### What you have to do
Omit every picture and return the rest of the data unaltered.

[Start of section]

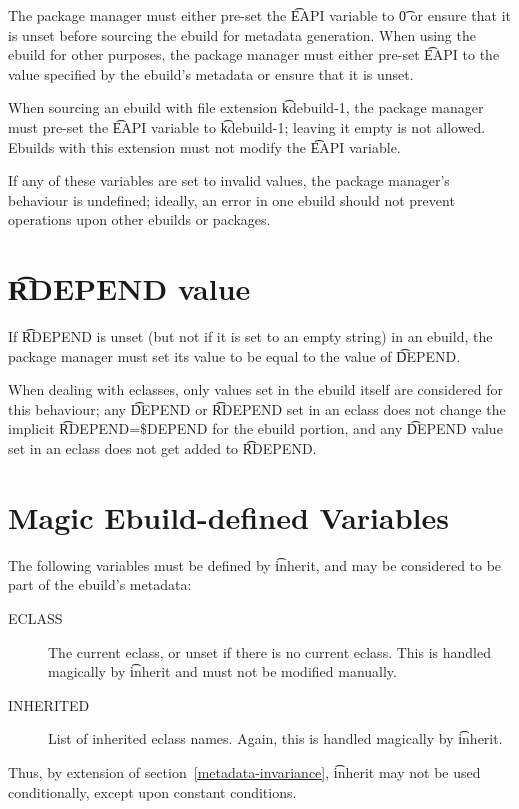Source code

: The package manager must either pre-set the \t{EAPI} variable to \t{0} or ensure that it is unset
before sourcing the ebuild for metadata generation. When using the ebuild for other purposes, the
package manager must either pre-set \t{EAPI} to the value specified by the ebuild's metadata or
ensure that it is unset.

\IFKDEBUILDELSE
{
    When sourcing an ebuild with file extension \t{kdebuild-1}, the package manager must pre-set the
    \t{EAPI} variable to \t{kdebuild-1}; leaving it empty is not allowed. Ebuilds with this
    extension must not modify the \t{EAPI} variable.
}{
}

If any of these variables are set to invalid values, the package manager's behaviour is undefined;
ideally, an error in one ebuild should not prevent operations upon other ebuilds or packages.

\section{\t{RDEPEND} value}
\label{rdepend-depend}

If \t{RDEPEND} is unset (but not if it is set to an empty string) in an ebuild, the package manager
must set its value to be equal to the value of \t{DEPEND}.

When dealing with eclasses, only values set in the ebuild itself are considered for this behaviour;
any \t{DEPEND} or \t{RDEPEND} set in an eclass does not change the implicit \t{RDEPEND=\$DEPEND} for
the ebuild portion, and any \t{DEPEND} value set in an eclass does not get added to \t{RDEPEND}.

\section{Magic Ebuild-defined Variables}

The following variables must be defined by \t{inherit}, and may be considered to be part
of the ebuild's metadata:

\begin{description}
\item[ECLASS] The current eclass, or unset if there is no current eclass. This is handled magically
	by \t{inherit} and must not be modified manually.
\item[INHERITED] List of inherited eclass names. Again, this is handled magically by \t{inherit}.
\end{description}

\note Thus, by extension of section~\ref{metadata-invariance}, \t{inherit} may not be used
    conditionally, except upon constant conditions.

[End of section]

### Response to the exercise
Source code

: The package manager must either pre-set the \t{EAPI} variable to \t{0} or ensure that it is unset
before sourcing the ebuild for metadata generation. When using the ebuild for other purposes, the
package manager must either pre-set \t{EAPI} to the value specified by the ebuild's metadata or
ensure that it is unset.

\IFKDEBUILDELSE
{
    When sourcing an ebuild with file extension \t{kdebuild-1}, the package manager must pre-set the
    \t{EAPI} variable to \t{kdebuild-1}; leaving it empty is not allowed. Ebuilds with this
    extension must not modify the \t{EAPI} variable.
}{
}

If any of these variables are set to invalid values, the package manager's behaviour is undefined;
ideally, an error in one ebuild should not prevent operations upon other ebuilds or packages.

\section{\t{RDEPEND} value}
\label{rdepend-depend}

If \t{RDEPEND} is unset (but not if it is set to an empty string) in an ebuild, the package manager
must set its value to be equal to the value of \t{DEPEND}.

When dealing with eclasses, only values set in the ebuild itself are considered for this behaviour;
any \t{DEPEND} or \t{RDEPEND} set in an eclass does not change the implicit \t{RDEPEND=\$DEPEND} for
the ebuild portion, and any \t{DEPEND} value set in an eclass does not get added to \t{RDEPEND}.

\section{Magic Ebuild-defined Variables}

The following variables must be defined by \t{inherit}, and may be considered to be part
of the ebuild's metadata:

\begin{description}
\item[ECLASS] The current eclass, or unset if there is no current eclass. This is handled magically
	by \t{inherit} and must not be modified manually.
\item[INHERITED] List of inherited eclass names. Again, this is handled magically by \t{inherit}.
\end{description}

\note Thus, by extension of section~\ref{metadata-invariance}, \t{inherit} may not be used
    conditionally, except upon constant conditions.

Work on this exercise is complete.